Treatment is based on the type of MDS and the person's age and general health. The goal of treatment for MDS is to:

  • Relieve symptoms
  • Slow or prevent progression of the disease
  • Improve quality of life

Chemotherapy

Chemotherapy is the use of anti-cancer (cytotoxic) drugs to treat cancer. It may also be used to treat people whose MDS progresses to acute myelogenous leukemia. The most common chemotherapy drug used to treat MDS is cytarabine (Cytosar, Ara-C). Cytarabine may be combined with:

  • Idarubicin (Idamycin)
  • Topotecan (Hycamtin)
  • Fludarabine (Fludara)

Other chemotherapy drugs that may be used to treat MDS include: Daunorubucin (Cerubidine) Mitoxantrone (Novantrone)

Supportive therapy

Supportive therapy is given to relieve symptoms and lessen the problems caused by abnormal blood cell counts or treatment for MDS.

Transfusions

People with low red blood cell counts (anemia) may be given blood transfusions.

Frequent blood transfusions can result in a buildup of extra iron, which is treated with drug therapy.

People with bleeding problems due to low platelet counts may be given platelet transfusions.

Growth factors

Shortages of blood cells cause most of the symptoms of MDS. Growth factors help return blood cell counts to normal.

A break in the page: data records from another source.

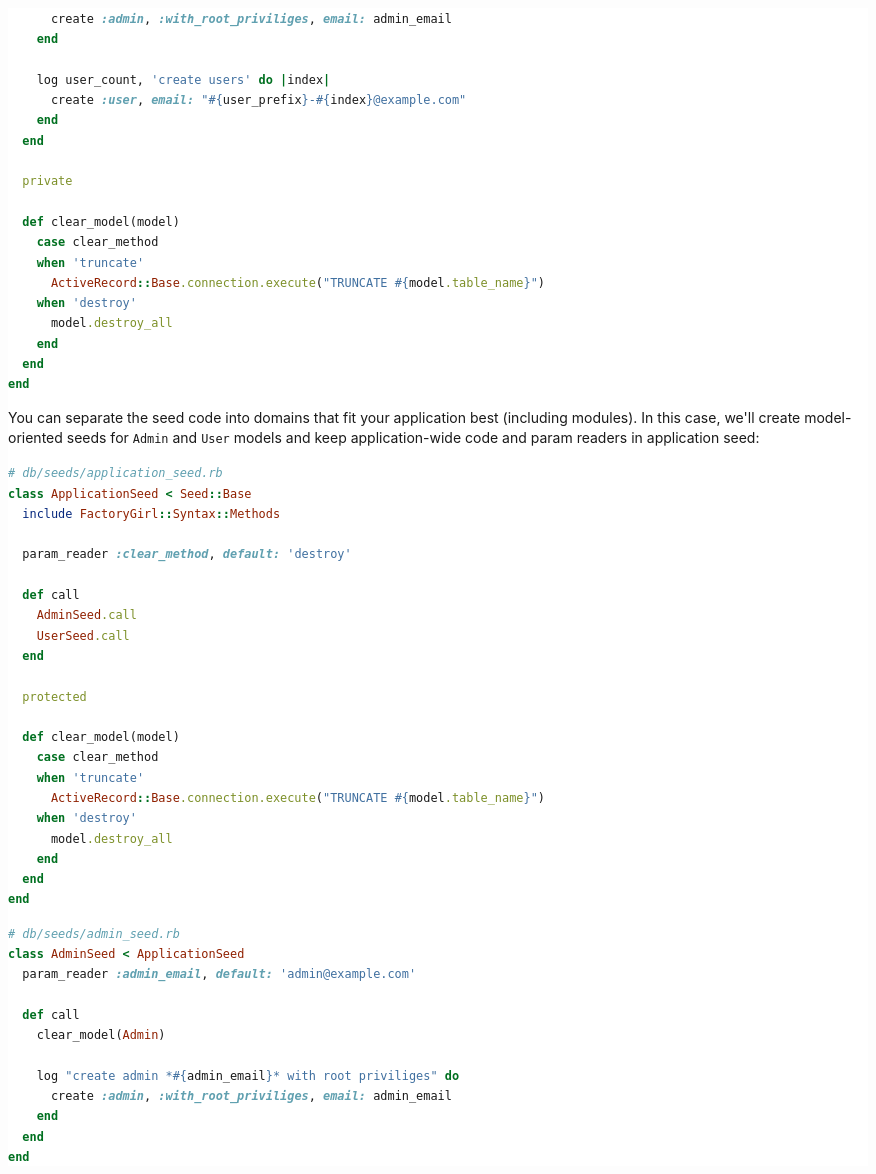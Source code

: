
 ```ruby
      create :admin, :with_root_priviliges, email: admin_email
    end

    log user_count, 'create users' do |index|
      create :user, email: "#{user_prefix}-#{index}@example.com"
    end
  end

  private

  def clear_model(model)
    case clear_method
    when 'truncate'
      ActiveRecord::Base.connection.execute("TRUNCATE #{model.table_name}")
    when 'destroy'
      model.destroy_all
    end
  end
end
```

You can separate the seed code into domains that fit your application best (including modules). In this case, we'll create model-oriented seeds for `Admin` and `User` models and keep application-wide code and param readers in application seed:

```ruby
# db/seeds/application_seed.rb
class ApplicationSeed < Seed::Base
  include FactoryGirl::Syntax::Methods

  param_reader :clear_method, default: 'destroy'

  def call
    AdminSeed.call
    UserSeed.call
  end

  protected

  def clear_model(model)
    case clear_method
    when 'truncate'
      ActiveRecord::Base.connection.execute("TRUNCATE #{model.table_name}")
    when 'destroy'
      model.destroy_all
    end
  end
end
```

```ruby
# db/seeds/admin_seed.rb
class AdminSeed < ApplicationSeed
  param_reader :admin_email, default: 'admin@example.com'

  def call
    clear_model(Admin)

    log "create admin *#{admin_email}* with root priviliges" do
      create :admin, :with_root_priviliges, email: admin_email
    end
  end
end
```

  • Epoetin (Eprex, erythropoietin)
  • Helps improve production of red blood cells
  • Filgrastim (Neupogen)
  • Also called granulocyte colony-stimulating factor (G-CSF)
  • Helps improve production of white blood cells
  • Pegfilgrastim (Neulasta)
  • A long-acting G-CSF

Drug therapy

  • Other drugs that may be used to treat symptoms or side effects of therapy include:
  • Deferoxamine (Desferal or DFO)
  • treats excess iron in the blood
  • sometimes given with Vitamin C.
  • Lenalidomide (Revlimid)
  • decreases the need for transfusions in people with a specific chromosome change
  • Antithymocyte globulin (ATG)
  • decreases the need for transfusions in certain types of MDS
  • Antibiotics
  • help to prevent or treat infections
  • Hypomethylating agents, such as 5-azacytidine or decitabine (Dacogen)
  • stop cancer cells from producing DNA or RNA so the cells die

Stem cell transplant

A stem cell transplant may be a treatment option for younger people and those with high-risk MDS.